The Pascack Valley Line commuter train that crashed in Hoboken caused the tragic death of a young lady, Fabiola Bittar de Kroon, leaving behind a husband and toddler.
So far, no other fatalities are reported to have resulted from the crash, much to the relief of our community here in the Pascack Valley.
I am a regular commuter on that train, using it to travel to Court when I have a 9:30 am Court appearance in New York City. I know how the train rolls slowly into Hoboken; how we stand up and make our way to the exits before it comes to a stop so that we can grab the PATH train or ferry that will bring us to Manhattan.
On September 29, 2016, something very different happened. Why? We don’t know yet.
What we do know is that New Jersey Transit is one of the entities responsible for the crash and the death and injuries that resulted.
Most people who are injured are thankful to be alive and focused on healing. Some people might be talking about back or neck pain that they expect to go away soon. Other people, thankfully, have no injury or pain.
At this time, most people on the train or platform are not thinking about lawsuits or lawyers.
However, it is important for the persons who were injured— and their families— to understand that when New Jersey Transit is responsible for an injury, they cannot sit and wait before deciding to bring a lawsuit for injuries.

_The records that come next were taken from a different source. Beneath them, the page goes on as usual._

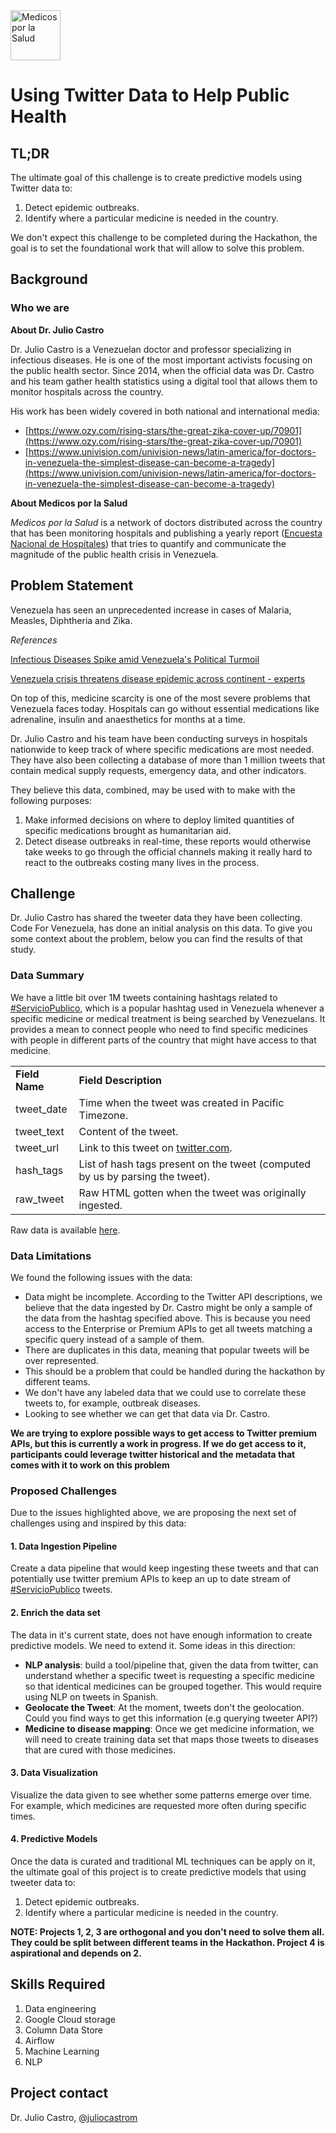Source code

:  <img src="https://raw.githubusercontent.com/code-for-venezuela/2019-april-codeathon/master/assets/medicosporlasalud.jpg" alt="Medicos por la Salud" width="80" />

# Using Twitter Data to Help Public Health

## TL;DR

The ultimate goal of this challenge is to create predictive models using Twitter data to:
1. Detect epidemic outbreaks.
2. Identify where a particular medicine is needed in the country. 

We don't expect this challenge to be completed during the Hackathon, the goal is to set the foundational work that will allow to solve this problem.

## Background

### Who we are

**About Dr. Julio Castro**

Dr. Julio Castro is a Venezuelan doctor and professor specializing in infectious diseases. He is one of the most important activists focusing on the public health sector. Since 2014, when the official data was Dr. Castro and his team gather health statistics using a digital tool that allows them to monitor hospitals across the country.

His work has been widely covered in both national and international media:

*   [https://www.ozy.com/rising-stars/the-great-zika-cover-up/70901](https://www.ozy.com/rising-stars/the-great-zika-cover-up/70901)
*   [https://www.univision.com/univision-news/latin-america/for-doctors-in-venezuela-the-simplest-disease-can-become-a-tragedy](https://www.univision.com/univision-news/latin-america/for-doctors-in-venezuela-the-simplest-disease-can-become-a-tragedy)

**About Medicos por la Salud**

_Medicos por la Salud_ is a network of doctors distributed across the country that has been monitoring hospitals and publishing a yearly report ([Encuesta Nacional de Hospitales](https://www.encuestanacionaldehospitales.com/)) that tries to quantify and communicate the magnitude of the public health crisis in Venezuela.

## Problem Statement

Venezuela has seen an unprecedented increase in cases of Malaria, Measles, Diphtheria and Zika. 

_References_

[Infectious Diseases Spike amid Venezuela's Political Turmoil](https://www.scientificamerican.com/article/infectious-diseases-spike-amid-venezuelas-political-turmoil/)

[Venezuela crisis threatens disease epidemic across continent - experts](https://www.theguardian.com/global-development/2019/feb/21/venezuela-crisis-threatens-disease-epidemic-across-continent-experts)

On top of this, medicine scarcity is one of the most severe problems that Venezuela faces today. Hospitals can go without essential medications like adrenaline, insulin and anaesthetics for months at a time.

Dr. Julio Castro and his team have been conducting surveys in hospitals nationwide to keep track of where specific medications are most needed. They have also been collecting a database of more than 1 million tweets that contain medical supply requests, emergency data, and other indicators.

They believe this data, combined, may be used with to make with the following purposes:

1. Make informed decisions on where to deploy limited quantities of specific medications brought as humanitarian aid.
2. Detect disease outbreaks in real-time, these reports would otherwise take weeks to go through the official channels making it really hard to react to the outbreaks costing many lives in the process.


## Challenge

Dr. Julio Castro has shared the tweeter data they have been collecting. Code For Venezuela, has done an initial analysis on this data. To give you some context about the problem, below you can find the results of that study. 

### Data Summary

We have a little bit over 1M tweets containing hashtags related to [#ServicioPublico](https://twitter.com/hashtag/ServicioP%C3%BAblico?src=hash), which is a popular hashtag used in Venezuela whenever a specific medicine or medical treatment is being searched by Venezuelans. It provides a mean to connect people who need to find specific medicines with people in different parts of the country that might have access to that medicine.


<table>
  <tr>
   <td><strong>Field Name</strong>
   </td>
   <td><strong>Field Description</strong>
   </td>
  </tr>
  <tr>
   <td>tweet_date
   </td>
   <td>Time when the tweet was created in Pacific Timezone.
   </td>
  </tr>
  <tr>
   <td>tweet_text
   </td>
   <td>Content of the tweet.
   </td>
  </tr>
  <tr>
   <td>tweet_url
   </td>
   <td>Link to this tweet on <a href="https://twitter.com/">twitter.com</a>.
   </td>
  </tr>
  <tr>
   <td>hash_tags
   </td>
   <td>List of hash tags present on the tweet (computed by us by parsing the tweet).
   </td>
  </tr>
  <tr>
   <td>raw_tweet
   </td>
   <td>Raw HTML gotten when the tweet was originally ingested.
   </td>
  </tr>
</table>

Raw data is available [here](https://drive.google.com/open?id=1Y0dA_EaNPOmEyCaJC_0qtx5i9P4Ykz8m).



### Data Limitations

We found the following issues with the data:

*   Data might be incomplete. According to the Twitter API descriptions, we believe that the data ingested by Dr. Castro might be only a sample of the data from the hashtag specified above. This is because you need access to the Enterprise or Premium APIs to get all tweets matching a specific query instead of a sample of them.
*   There are duplicates in this data, meaning that popular tweets will be over represented.
*   This should be a problem that could be handled during the hackathon by different teams.
*   We don't have any labeled data that we could use to correlate these tweets to, for example, outbreak diseases.
*   Looking to see whether we can get that data via Dr. Castro.


**We are trying to explore possible ways to get access to Twitter premium APIs, but this is currently a work in progress. If we do get access to it, participants could leverage twitter historical and the metadata that comes with it to work on this problem**

### Proposed Challenges

Due to the issues highlighted above, we are proposing the next set of challenges using and inspired by this data:

#### 1. **Data Ingestion Pipeline**

Create a data pipeline that would keep ingesting these tweets and that can potentially use twitter premium APIs to keep an up to date stream of [#ServicioPublico](https://twitter.com/hashtag/ServicioP%C3%BAblico?src=hash) tweets.


#### 2. Enrich the data set

The data in it's current state, does not have enough information to create predictive models. We need to extend it. Some ideas in this direction:
* **NLP analysis**: build a tool/pipeline that, given the data from twitter, can understand whether a specific tweet is requesting a specific medicine so that identical medicines can be grouped together. This would require using NLP on tweets in Spanish.
* **Geolocate the Tweet**: At the moment, tweets don't the geolocation. Could you find ways to get this information (e.g querying tweeter API?)
* **Medicine to disease mapping**: Once we get medicine information, we will need to create training data set that maps those tweets to diseases that are cured with those medicines. 

#### 3. **Data Visualization** 

Visualize the data given to see whether some patterns emerge over time. For example, which medicines are requested more often during specific times. 

#### 4. Predictive Models

Once the data is curated and traditional ML techniques can be apply on it, the ultimate goal of this project is to create predictive models that using tweeter data to: 

1. Detect epidemic outbreaks.
2. Identify where a particular medicine is needed in the country. 


**NOTE: Projects 1, 2, 3 are orthogonal and you don't need to solve them all. They could be split between different teams in the Hackathon. Project 4 is aspirational and depends on 2.**


## Skills Required

1. Data engineering
2. Google Cloud storage
3. Column Data Store
4. Airflow
5. Machine Learning
6. NLP

## Project contact
Dr. Julio Castro, [@juliocastrom](https://twitter.com/juliocastrom)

New Jersey Transit Rail Operations is part of New Jersey Transit, a government entity. Therefore, if the injured commuter is 18 or older, within 90 days of the accident, the injured person must serve a “Notice of Claim” on New Jersey Transit to preserve his or her right to bring a lawsuit against New Jersey Transit.

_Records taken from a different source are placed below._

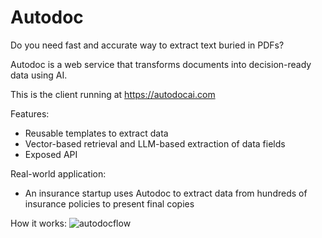 # Autodoc

Do you need fast and accurate way to extract text buried in PDFs? 

Autodoc is a web service that transforms documents into decision-ready data using AI.

This is the client running at https://autodocai.com

Features:
- Reusable templates to extract data
- Vector-based retrieval and LLM-based extraction of data fields 
- Exposed API 

Real-world application:
- An insurance startup uses Autodoc to extract data from hundreds of insurance policies to present final copies 

How it works:
![autodocflow]("https://github.com/felgueres/autodoc/public/flow.png")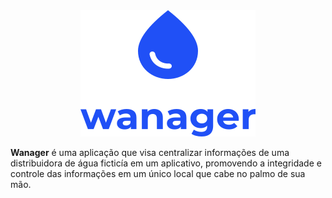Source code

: <div align="center">
  <img src="./src/assets/full-logo.svg">
</div>

**Wanager** é uma aplicação que visa centralizar informações de uma distribuidora de água ficticía em um aplicativo, promovendo a integridade e controle das informações em um único local que cabe no palmo de sua mão.
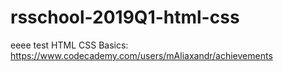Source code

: # rsschool-2019Q1-html-css
eeee
test
HTML CSS Basics: https://www.codecademy.com/users/mAliaxandr/achievements
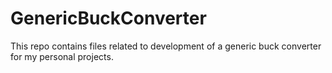 # GenericBuckConverter
This repo contains files related to development of a generic buck converter for my personal projects.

If the “Notice of Claim” is not served in time, the injured person will most likely be barred from ever bringing the lawsuit against NJ Transit. In very limited circumstances, a person who missed the 90 day deadline can ask a court for permission to file a late “Notice of Claim” within 1 year. (And different rules apply for minors).

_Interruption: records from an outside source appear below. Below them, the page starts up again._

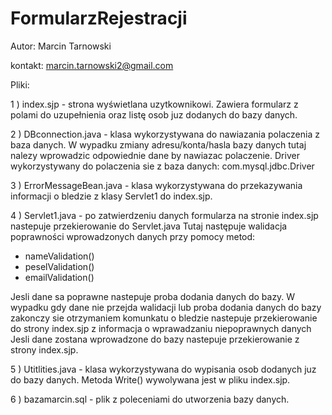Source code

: # FormularzRejestracji

Autor: Marcin Tarnowski

kontakt: marcin.tarnowski2@gmail.com

Pliki: 

1 ) index.sjp - strona wyświetlana uzytkownikowi. Zawiera formularz z polami do uzupełnienia oraz listę osob juz 
dodanych do bazy danych.

2 ) DBconnection.java - klasa wykorzystywana do nawiazania polaczenia z baza danych. W wypadku zmiany adresu/konta/hasla bazy danych tutaj nalezy wprowadzic odpowiednie dane by nawiazac polaczenie. Driver wykorzystywany do polaczenia sie z baza danych: com.mysql.jdbc.Driver

3 ) ErrorMessageBean.java - klasa wykorzystywana do przekazywania informacji o bledzie z klasy Servlet1 do index.sjp.

4 ) Servlet1.java - po zatwierdzeniu danych formularza na stronie index.sjp nastepuje przekierowanie do Servlet.java
  Tutaj następuje walidacja poprawności wprowadzonych danych przy pomocy metod:
  - nameValidation()
  - peselValidation()
  - emailValidation()
  
  Jesli dane sa poprawne nastepuje proba dodania danych do bazy.
  W wypadku gdy dane nie przejda walidacji lub proba dodania danych do bazy zakonczy sie otrzymaniem komunkatu o 
  bledzie nastepuje przekierowanie do strony index.sjp z informacja o wprawadzaniu niepoprawnych danych
  Jesli dane zostana wprowadzone do bazy nastepuje przekierowanie z strony index.sjp.

5 ) Utitlities.java - klasa wykorzystywana do wypisania osob dodanych juz do bazy danych. Metoda Write() wywolywana 
  jest w pliku index.sjp.
  
6 ) bazamarcin.sql - plik z poleceniami do utworzenia bazy danych.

NJ Transit reviews the “Notice of Claim” and determines whether to compensate. It has 6 months to review and decide whether or not to compensate. It often sends a request for additional information. A lawsuit cannot be filed until the 6 months are over.
“Notice of Claim” information can be found on the internet; however, it is an area of the law that is set up with traps for people who are not familiar with it. It is best for people to find a lawyer who has experience handling injury cases against New Jersey government agencies.
For you with clear injuries, e.g. a fracture or scarring, you will know that you need to file the “Notice of Claim”.
For you folks with aches and pains, you might be reluctant to do anything, hoping it will all go away. This is something I have seen before – you wait a few months, then make an appointment with an orthopedist to understand why you are still hurting, and then learn that you herniated a disc in your neck as a result of the crash. And then you worry whether you have time to meet with a lawyer and file a “Notice of Claim”. You don’t want to find yourself in that situation.